### What you need to do
In the listing below, locate the line containing "The weights of" and the line containing "The value of the calculated Lost function". Output both of them and every line between, exactly as written, and nothing more.

### Task material
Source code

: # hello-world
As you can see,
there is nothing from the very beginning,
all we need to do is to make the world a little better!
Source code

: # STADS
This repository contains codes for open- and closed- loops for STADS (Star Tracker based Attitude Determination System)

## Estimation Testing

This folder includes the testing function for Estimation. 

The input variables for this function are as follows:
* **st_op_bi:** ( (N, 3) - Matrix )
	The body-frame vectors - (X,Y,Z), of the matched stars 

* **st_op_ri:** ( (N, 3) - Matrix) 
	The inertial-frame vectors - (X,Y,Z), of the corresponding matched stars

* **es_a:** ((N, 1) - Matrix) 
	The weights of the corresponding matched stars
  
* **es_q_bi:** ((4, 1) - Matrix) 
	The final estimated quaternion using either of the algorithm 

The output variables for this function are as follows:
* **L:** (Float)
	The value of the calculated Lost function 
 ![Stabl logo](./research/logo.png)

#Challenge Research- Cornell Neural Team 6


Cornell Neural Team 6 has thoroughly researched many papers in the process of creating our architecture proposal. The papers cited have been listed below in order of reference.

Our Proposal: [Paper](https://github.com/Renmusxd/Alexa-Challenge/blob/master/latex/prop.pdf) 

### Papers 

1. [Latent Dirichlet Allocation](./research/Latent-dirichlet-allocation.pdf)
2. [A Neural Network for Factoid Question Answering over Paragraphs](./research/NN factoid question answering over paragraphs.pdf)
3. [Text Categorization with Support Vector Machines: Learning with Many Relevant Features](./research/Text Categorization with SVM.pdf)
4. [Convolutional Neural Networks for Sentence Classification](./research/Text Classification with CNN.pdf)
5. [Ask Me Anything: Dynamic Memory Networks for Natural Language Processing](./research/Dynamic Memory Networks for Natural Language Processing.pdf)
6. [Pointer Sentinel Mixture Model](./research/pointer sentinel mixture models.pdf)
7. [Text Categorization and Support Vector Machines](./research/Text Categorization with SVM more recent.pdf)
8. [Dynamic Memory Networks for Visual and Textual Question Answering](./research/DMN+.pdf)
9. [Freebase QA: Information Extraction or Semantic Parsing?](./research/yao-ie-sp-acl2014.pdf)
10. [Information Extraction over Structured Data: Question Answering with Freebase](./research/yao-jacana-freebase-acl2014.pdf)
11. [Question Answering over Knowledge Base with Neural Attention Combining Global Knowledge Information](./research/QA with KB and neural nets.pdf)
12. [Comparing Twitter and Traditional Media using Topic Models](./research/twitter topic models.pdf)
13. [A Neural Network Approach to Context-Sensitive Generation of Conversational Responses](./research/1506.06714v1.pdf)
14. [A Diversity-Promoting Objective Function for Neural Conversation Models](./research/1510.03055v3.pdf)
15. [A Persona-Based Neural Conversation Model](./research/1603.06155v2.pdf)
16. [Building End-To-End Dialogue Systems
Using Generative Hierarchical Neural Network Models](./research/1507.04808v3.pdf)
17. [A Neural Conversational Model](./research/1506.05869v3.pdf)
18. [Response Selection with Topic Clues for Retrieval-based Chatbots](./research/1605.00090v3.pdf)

### Answer
	The weights of the corresponding matched stars
  
* **es_q_bi:** ((4, 1) - Matrix) 
	The final estimated quaternion using either of the algorithm 

The output variables for this function are as follows:
* **L:** (Float)
	The value of the calculated Lost function 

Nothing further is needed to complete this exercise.